The paper argues that population groups with the greatest risk of severe disease and death should be prioritized when COVID-19 medications become scarce. Jecker cited data from the Centers for Disease Control and Prevention identifying the sharply higher risk faced by people 65 and older.

“Humanity has special duties to the least advantaged. We need health equity to be foundational to the allocation of medicines and consider every person as worthy of receiving a scarce resource that might keep them well. We’re ought not to leave whole swaths of humanity out because they have a somewhat lower chance of surviving or thriving, post-procedure,” she said.

Prioritizing medical treatments for people at greatest risk stands in opposition to long-held conventions of medical triage, which prioritize patients who have a better evidence-based chance of survival and higher health-related quality of life.

Jecker pointed out that such a utilitarian mindset unfairly impacts people whose lives are socially disadvantaged beyond their immediate acute health need.

“A strict utilitarian allocation of COVID-19 treatments would select younger, healthier, more able-bodied patients who probably also are more likely to be well-to-do and white.
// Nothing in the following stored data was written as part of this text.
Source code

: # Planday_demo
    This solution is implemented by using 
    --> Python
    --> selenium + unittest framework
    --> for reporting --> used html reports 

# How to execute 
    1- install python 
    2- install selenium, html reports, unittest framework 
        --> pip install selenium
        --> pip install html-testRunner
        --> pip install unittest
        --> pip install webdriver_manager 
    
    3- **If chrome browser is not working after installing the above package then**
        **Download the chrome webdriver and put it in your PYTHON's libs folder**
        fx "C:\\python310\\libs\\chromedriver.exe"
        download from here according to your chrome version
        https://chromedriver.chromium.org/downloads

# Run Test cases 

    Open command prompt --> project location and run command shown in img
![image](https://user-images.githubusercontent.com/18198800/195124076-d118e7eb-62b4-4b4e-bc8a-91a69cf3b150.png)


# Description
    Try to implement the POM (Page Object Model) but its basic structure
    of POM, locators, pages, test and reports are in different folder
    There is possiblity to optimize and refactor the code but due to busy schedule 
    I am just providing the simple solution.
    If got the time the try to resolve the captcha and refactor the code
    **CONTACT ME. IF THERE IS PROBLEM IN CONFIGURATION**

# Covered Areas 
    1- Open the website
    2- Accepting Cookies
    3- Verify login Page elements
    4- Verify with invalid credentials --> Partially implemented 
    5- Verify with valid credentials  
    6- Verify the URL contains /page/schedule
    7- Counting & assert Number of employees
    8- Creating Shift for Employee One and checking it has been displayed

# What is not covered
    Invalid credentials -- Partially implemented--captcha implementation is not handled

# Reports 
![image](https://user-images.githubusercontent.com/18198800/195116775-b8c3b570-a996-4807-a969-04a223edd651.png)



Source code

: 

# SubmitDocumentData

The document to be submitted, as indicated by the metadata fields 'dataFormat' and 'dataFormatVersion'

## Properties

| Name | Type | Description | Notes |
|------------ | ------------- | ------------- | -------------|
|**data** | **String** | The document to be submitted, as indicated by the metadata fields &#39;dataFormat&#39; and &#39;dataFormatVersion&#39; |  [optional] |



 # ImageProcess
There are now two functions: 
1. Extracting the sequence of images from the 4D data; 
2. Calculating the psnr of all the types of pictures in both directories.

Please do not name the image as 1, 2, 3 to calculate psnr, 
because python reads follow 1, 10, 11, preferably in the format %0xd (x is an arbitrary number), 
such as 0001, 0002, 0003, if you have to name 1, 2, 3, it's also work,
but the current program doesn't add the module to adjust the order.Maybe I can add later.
Is that fair? This has been standard, but it’s increasingly being called into question.”

Recent developments such as Moderna’s promise to never enforce COVID-19 vaccine patents hint at a shift afoot among major stakeholders to support more global- and equity-conscious models of disease prevention.

“There is a conversation underway right now at the (United Nations) for an international treaty on pandemic preparedness and response by 2024. There is a timeline and a working draft, and a progress report will be presented to the World Health Assembly next year,” Jecker said.

A treaty is valuable because it’s easier to get governments and organizations on board a public health framework that appeals to international law and justice rather than goodwill and charity, she added. Jecker cited a precedent for applying international law to health: the World Health Organization’s Convention on Tobacco Control.